EXERCISE AIM: If a record holds a picture, leave the picture out and restate everything else word for word.

═════ DATASET EXCERPTS

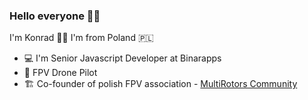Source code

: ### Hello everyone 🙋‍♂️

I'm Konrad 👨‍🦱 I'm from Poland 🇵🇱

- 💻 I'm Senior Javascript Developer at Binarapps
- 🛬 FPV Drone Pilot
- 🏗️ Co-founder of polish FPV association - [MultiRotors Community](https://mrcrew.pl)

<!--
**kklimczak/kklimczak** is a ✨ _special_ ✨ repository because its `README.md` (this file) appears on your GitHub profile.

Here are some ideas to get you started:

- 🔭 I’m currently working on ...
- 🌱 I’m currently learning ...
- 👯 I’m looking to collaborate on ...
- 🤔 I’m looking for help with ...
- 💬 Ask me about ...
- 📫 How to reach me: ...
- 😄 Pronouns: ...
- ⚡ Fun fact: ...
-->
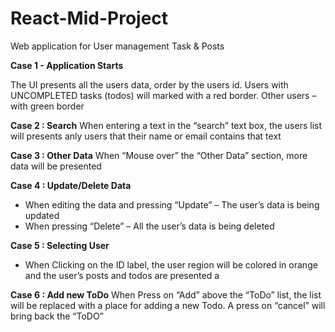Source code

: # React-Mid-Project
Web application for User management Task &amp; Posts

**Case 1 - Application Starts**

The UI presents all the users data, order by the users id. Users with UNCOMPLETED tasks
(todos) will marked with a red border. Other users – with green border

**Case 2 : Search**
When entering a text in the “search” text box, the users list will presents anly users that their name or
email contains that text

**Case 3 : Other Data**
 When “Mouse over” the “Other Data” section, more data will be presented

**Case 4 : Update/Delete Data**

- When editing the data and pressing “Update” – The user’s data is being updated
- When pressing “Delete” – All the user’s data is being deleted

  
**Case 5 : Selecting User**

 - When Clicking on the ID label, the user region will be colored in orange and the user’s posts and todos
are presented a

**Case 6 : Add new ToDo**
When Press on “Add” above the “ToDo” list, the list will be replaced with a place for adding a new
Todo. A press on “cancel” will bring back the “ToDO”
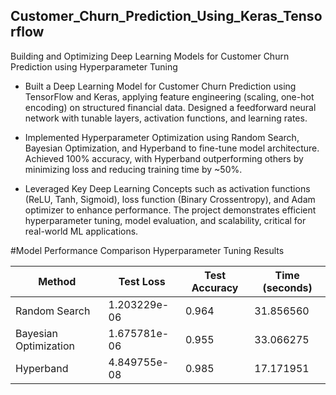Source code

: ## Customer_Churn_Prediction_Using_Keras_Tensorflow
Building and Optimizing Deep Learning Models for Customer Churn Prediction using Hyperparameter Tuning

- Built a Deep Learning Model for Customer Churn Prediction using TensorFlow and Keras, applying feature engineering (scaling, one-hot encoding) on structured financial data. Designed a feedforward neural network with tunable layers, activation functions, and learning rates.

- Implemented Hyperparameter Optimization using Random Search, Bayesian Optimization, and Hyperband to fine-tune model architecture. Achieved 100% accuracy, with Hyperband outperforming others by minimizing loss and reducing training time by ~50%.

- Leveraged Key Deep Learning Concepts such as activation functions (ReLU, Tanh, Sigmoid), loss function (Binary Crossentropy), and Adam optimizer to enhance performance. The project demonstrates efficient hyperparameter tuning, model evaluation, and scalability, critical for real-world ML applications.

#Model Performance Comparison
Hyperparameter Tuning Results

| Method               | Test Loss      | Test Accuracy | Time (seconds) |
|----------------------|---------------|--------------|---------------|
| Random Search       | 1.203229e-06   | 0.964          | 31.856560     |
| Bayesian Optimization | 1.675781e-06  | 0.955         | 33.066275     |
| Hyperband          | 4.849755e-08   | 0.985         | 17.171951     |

══════════

TASK RESULT:
Source code

: ### Hello everyone 🙋‍♂️

I'm Konrad 👨‍🦱 I'm from Poland 🇵🇱

- 💻 I'm Senior Javascript Developer at Binarapps
- 🛬 FPV Drone Pilot
- 🏗️ Co-founder of polish FPV association - [MultiRotors Community](https://mrcrew.pl)

<!--
**kklimczak/kklimczak** is a ✨ _special_ ✨ repository because its `README.md` (this file) appears on your GitHub profile.

Here are some ideas to get you started:

- 🔭 I’m currently working on ...
- 🌱 I’m currently learning ...
- 👯 I’m looking to collaborate on ...
- 🤔 I’m looking for help with ...
- 💬 Ask me about ...
- 📫 How to reach me: ...
- 😄 Pronouns: ...
- ⚡ Fun fact: ...
-->
Source code

: # React-Mid-Project
Web application for User management Task &amp; Posts

**Case 1 - Application Starts**

The UI presents all the users data, order by the users id. Users with UNCOMPLETED tasks
(todos) will marked with a red border. Other users – with green border

**Case 2 : Search**
When entering a text in the “search” text box, the users list will presents anly users that their name or
email contains that text

**Case 3 : Other Data**
 When “Mouse over” the “Other Data” section, more data will be presented

**Case 4 : Update/Delete Data**

- When editing the data and pressing “Update” – The user’s data is being updated
- When pressing “Delete” – All the user’s data is being deleted

  
**Case 5 : Selecting User**

 - When Clicking on the ID label, the user region will be colored in orange and the user’s posts and todos
are presented a

**Case 6 : Add new ToDo**
When Press on “Add” above the “ToDo” list, the list will be replaced with a place for adding a new
Todo. A press on “cancel” will bring back the “ToDO”
Source code

: ## Customer_Churn_Prediction_Using_Keras_Tensorflow
Building and Optimizing Deep Learning Models for Customer Churn Prediction using Hyperparameter Tuning

- Built a Deep Learning Model for Customer Churn Prediction using TensorFlow and Keras, applying feature engineering (scaling, one-hot encoding) on structured financial data. Designed a feedforward neural network with tunable layers, activation functions, and learning rates.

- Implemented Hyperparameter Optimization using Random Search, Bayesian Optimization, and Hyperband to fine-tune model architecture. Achieved 100% accuracy, with Hyperband outperforming others by minimizing loss and reducing training time by ~50%.

- Leveraged Key Deep Learning Concepts such as activation functions (ReLU, Tanh, Sigmoid), loss function (Binary Crossentropy), and Adam optimizer to enhance performance. The project demonstrates efficient hyperparameter tuning, model evaluation, and scalability, critical for real-world ML applications.

#Model Performance Comparison
Hyperparameter Tuning Results

| Method               | Test Loss      | Test Accuracy | Time (seconds) |
|----------------------|---------------|--------------|---------------|
| Random Search       | 1.203229e-06   | 0.964          | 31.856560     |
| Bayesian Optimization | 1.675781e-06  | 0.955         | 33.066275     |
| Hyperband          | 4.849755e-08   | 0.985         | 17.171951     |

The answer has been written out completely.